When I finished my Arts degree in 1975, I had about five months to wait before I would graduate. I contacted the administration, and asked if I could put the letters, BA., after my name while I waited for the official acknowledgement. They told me that, if I had completed all the requirements, I could. Although the official confirmation hadn’t been given by the Vice Chancellor at an official ceremony, I could count myself to be a bachelor of arts. I exercised faith that the University’s confirmation letter that I had completed the requirements was assurance that I would obtain what I hoped for.

In the same way, we count ourselves dead to sin but alive to God.

Sin comes knocking on the door. Sin calls out, “Let me in! I have a great idea for a scam. We are clever enough to rob a bank, I’ll show you how to defeat that person who was rude to you!” But I can say, “Go away! The old Peter doesn’t live here any more. He died in Christ.”

Sin says, “Oh, that’s sad. Come down and get drunk and pick up a girl so you can forget the sadness.”

And I say, “There’s nothing to be sad about. Jesus gives the dead Peter new life!”

I might not be actually dead. I might not have fully experienced resurrection. But, as far as the world, the flesh and the devil are concerned, I’m dead to them, and alive to God.

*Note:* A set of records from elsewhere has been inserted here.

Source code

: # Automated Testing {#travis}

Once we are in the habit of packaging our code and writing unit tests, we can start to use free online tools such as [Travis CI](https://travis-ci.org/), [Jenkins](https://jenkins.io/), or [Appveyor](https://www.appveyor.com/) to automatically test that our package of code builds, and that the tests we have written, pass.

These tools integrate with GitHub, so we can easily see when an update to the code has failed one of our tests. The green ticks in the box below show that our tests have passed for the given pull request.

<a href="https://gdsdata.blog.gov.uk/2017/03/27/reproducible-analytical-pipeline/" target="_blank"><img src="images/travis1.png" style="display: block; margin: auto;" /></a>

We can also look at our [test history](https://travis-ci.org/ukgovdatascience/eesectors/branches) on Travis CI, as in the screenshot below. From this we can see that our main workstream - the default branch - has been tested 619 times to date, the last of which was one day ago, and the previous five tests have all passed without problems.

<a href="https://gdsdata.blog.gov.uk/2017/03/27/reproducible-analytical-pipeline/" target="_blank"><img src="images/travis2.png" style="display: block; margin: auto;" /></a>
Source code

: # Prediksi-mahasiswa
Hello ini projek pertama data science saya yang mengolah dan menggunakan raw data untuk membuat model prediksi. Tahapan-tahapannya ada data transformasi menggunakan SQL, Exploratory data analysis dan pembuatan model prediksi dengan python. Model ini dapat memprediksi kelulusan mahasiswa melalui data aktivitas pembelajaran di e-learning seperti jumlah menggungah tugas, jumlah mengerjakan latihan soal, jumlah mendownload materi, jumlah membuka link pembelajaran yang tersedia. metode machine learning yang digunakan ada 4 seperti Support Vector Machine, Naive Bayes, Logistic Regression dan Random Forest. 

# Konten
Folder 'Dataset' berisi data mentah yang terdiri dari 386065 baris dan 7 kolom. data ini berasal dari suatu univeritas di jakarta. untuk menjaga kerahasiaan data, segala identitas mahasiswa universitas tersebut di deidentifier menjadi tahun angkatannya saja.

Romans 6 is not the place to find practical answers to the sin problem. We’ll look at that in Chapter 8. It’s the Holy Spirit who is the Spirit of practical holiness. But he can work practical holiness in us because he knows where to find us. If we believe we share with Jesus in death and resurrection, if we know that we are sharing in an eternal benefit through his death and resurrection, and if we count ourselves to be dead in Christ and alive to God, we stand rock–solid, and the Holy Spirit can do something with us.

That’s what this is about: our standing before God, our standing in Christ, our standing in opposition to sin and agents of sin.

 

Obedience of faith

Finally, in Romans 6: 17, 18, Paul writes,

    17 But thanks be to God that, though you used to be slaves to sin, you wholeheartedly obeyed the form of teaching to which you were entrusted. 18 You have been set free from sin and have become slaves to righteousness.

This is a further aspect of a faith–filled gospel: the obedience of faith.

One of our greatest failings as Baptists is that we don’t truly trust when it comes to obedience, because obedience is an aspect of submission, and we are so afraid of submitting to something wrong that Satan tricks us into submitting to nothing — except himself.

When things go wrong for us Baptists, they really go wrong in a big way, because we don’t trust each other. But trusting each other is part of trusting God.

And we won’t let the Holy Spirit reign in our lives, because we are afraid that an evil spirit might take control instead.

The consequence is spiritually weak, spiritually disabled churches.

Paul speaks about the obedience of faith. Trust and obey is not a nice little harbour. It is the key to being God’s people in the power of a faith–filled gospel.

When we truly submit to God, when we are willing to obey, we no longer belong to sin, but to the realm of righteousness, where people live by faith, where God’s people trust each other and trust Jesus and trust God the Father and trust the guiding Holy Spirit.

Faith is about obedience.

Some people say, “Are you saying that our obedience saves us?” Certainly not! I am saying that obedience proves that we are saved, because saved people obey the One who saved them.

I saw a delightful clip from YouTube recently. A woman who had raised an orphaned lion cub eventually had to send him to a zoo.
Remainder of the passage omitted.